[TASK] Only lines that contain the word "TypeScript" are to be returned from the data below.

[Records contained in a dataset]
━━━━━━

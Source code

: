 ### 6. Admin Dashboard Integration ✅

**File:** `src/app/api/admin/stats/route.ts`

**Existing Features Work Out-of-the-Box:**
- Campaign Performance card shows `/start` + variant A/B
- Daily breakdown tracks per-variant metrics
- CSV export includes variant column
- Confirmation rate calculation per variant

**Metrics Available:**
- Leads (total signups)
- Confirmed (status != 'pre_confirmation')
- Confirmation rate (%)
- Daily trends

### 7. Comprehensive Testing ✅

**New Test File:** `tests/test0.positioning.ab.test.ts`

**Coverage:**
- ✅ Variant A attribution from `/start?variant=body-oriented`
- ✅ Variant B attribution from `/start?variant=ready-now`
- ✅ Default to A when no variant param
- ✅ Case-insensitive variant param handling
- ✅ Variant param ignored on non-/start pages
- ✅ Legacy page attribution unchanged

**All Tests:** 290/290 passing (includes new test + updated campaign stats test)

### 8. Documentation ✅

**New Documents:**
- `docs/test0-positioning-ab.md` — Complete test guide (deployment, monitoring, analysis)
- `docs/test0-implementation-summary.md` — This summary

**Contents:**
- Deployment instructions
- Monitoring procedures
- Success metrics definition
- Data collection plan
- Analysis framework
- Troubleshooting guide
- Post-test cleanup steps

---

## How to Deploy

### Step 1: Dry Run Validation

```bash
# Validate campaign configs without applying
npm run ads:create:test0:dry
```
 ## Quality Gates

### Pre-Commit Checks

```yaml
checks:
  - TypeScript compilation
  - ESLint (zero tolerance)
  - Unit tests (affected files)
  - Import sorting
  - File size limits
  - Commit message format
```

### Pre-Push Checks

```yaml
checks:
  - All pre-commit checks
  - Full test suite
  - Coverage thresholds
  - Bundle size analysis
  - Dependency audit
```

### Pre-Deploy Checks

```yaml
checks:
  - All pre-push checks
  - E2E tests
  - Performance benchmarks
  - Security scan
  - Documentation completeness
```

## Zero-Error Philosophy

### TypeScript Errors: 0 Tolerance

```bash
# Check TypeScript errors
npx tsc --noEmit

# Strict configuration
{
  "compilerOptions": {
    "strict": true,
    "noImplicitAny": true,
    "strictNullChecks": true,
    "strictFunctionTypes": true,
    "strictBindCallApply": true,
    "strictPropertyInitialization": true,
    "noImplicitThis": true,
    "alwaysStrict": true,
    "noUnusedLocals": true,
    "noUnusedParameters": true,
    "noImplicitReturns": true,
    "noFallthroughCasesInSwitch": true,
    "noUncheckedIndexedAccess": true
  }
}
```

━━━━━━

[RESPONSE]
  - TypeScript compilation
### TypeScript Errors: 0 Tolerance
# Check TypeScript errors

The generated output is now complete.